◆ **Exercise prompt**:
Number of lines below with the word "sets": state it and write nothing more.

◆ **Study material**:
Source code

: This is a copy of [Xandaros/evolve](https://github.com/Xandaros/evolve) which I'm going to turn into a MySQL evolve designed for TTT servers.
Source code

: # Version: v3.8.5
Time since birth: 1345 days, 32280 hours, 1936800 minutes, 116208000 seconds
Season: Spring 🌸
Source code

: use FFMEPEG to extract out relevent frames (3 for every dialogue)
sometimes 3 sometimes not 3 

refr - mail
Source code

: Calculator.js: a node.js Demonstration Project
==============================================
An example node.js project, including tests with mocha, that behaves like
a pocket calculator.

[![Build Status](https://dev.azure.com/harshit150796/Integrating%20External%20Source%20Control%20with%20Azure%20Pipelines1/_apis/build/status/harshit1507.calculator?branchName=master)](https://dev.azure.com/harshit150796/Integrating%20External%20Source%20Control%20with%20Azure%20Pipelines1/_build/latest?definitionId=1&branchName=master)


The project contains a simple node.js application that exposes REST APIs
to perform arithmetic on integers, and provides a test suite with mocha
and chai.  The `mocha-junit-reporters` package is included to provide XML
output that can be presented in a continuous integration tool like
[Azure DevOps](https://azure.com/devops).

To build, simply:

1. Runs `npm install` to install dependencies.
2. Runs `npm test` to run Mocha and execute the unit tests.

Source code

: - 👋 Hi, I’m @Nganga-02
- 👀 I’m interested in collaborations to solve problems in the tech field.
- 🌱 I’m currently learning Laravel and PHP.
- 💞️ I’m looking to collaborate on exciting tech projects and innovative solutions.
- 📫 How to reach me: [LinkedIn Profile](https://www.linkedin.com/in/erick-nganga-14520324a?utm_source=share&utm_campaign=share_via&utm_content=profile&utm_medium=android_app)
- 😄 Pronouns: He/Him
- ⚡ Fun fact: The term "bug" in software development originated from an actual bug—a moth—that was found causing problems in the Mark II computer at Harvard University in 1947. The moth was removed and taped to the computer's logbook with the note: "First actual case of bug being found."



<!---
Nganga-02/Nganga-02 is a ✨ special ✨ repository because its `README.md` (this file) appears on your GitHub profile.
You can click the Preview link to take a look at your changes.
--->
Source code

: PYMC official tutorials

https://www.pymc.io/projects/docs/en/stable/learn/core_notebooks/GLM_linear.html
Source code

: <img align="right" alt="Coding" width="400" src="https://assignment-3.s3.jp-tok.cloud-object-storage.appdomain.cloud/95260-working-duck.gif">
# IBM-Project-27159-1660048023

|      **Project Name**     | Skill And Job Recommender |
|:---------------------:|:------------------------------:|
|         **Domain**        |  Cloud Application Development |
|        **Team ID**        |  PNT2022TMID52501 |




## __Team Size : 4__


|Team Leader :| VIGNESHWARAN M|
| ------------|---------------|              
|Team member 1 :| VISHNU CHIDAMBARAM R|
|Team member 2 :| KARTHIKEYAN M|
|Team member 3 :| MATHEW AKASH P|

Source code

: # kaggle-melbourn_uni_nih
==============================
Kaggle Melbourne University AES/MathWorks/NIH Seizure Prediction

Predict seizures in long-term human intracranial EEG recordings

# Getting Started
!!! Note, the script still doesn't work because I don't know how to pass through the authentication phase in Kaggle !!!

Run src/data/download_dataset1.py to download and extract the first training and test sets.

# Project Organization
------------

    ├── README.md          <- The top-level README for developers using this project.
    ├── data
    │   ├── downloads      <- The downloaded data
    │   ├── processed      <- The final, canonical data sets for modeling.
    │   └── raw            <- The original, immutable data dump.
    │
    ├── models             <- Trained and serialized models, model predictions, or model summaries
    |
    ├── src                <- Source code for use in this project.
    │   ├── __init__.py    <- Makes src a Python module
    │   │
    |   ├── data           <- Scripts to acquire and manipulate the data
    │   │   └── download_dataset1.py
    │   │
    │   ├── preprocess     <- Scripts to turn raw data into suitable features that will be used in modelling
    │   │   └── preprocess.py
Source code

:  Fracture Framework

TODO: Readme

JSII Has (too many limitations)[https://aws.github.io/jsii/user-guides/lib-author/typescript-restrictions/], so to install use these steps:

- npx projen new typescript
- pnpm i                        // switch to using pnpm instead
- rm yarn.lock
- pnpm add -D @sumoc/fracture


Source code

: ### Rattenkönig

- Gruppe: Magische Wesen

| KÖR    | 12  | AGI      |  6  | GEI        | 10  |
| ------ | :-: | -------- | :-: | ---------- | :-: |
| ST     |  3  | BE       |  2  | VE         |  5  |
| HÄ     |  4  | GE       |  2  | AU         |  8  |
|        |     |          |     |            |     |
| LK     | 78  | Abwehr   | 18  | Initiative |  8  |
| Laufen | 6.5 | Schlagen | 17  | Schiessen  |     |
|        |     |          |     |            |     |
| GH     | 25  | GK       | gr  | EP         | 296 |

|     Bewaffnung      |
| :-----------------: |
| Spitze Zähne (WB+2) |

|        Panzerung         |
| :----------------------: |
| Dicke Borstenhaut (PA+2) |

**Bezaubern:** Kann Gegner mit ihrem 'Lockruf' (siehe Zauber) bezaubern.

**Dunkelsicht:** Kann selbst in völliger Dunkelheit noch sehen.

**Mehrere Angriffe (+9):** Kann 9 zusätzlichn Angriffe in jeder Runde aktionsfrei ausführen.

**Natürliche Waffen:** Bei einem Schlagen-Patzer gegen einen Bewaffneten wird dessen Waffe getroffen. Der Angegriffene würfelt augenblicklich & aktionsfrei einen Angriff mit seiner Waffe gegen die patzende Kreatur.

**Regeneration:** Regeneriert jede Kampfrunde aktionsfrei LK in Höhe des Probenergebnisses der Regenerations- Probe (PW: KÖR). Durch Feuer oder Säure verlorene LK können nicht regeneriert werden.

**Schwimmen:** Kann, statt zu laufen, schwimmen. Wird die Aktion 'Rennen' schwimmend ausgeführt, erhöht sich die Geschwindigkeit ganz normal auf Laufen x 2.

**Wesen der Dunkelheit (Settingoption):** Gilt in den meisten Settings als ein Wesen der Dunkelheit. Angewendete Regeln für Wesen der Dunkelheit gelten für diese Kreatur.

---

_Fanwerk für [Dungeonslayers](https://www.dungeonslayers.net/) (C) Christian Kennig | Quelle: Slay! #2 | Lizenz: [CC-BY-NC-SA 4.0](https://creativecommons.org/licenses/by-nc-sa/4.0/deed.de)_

◆ **Answer to this problem**:
2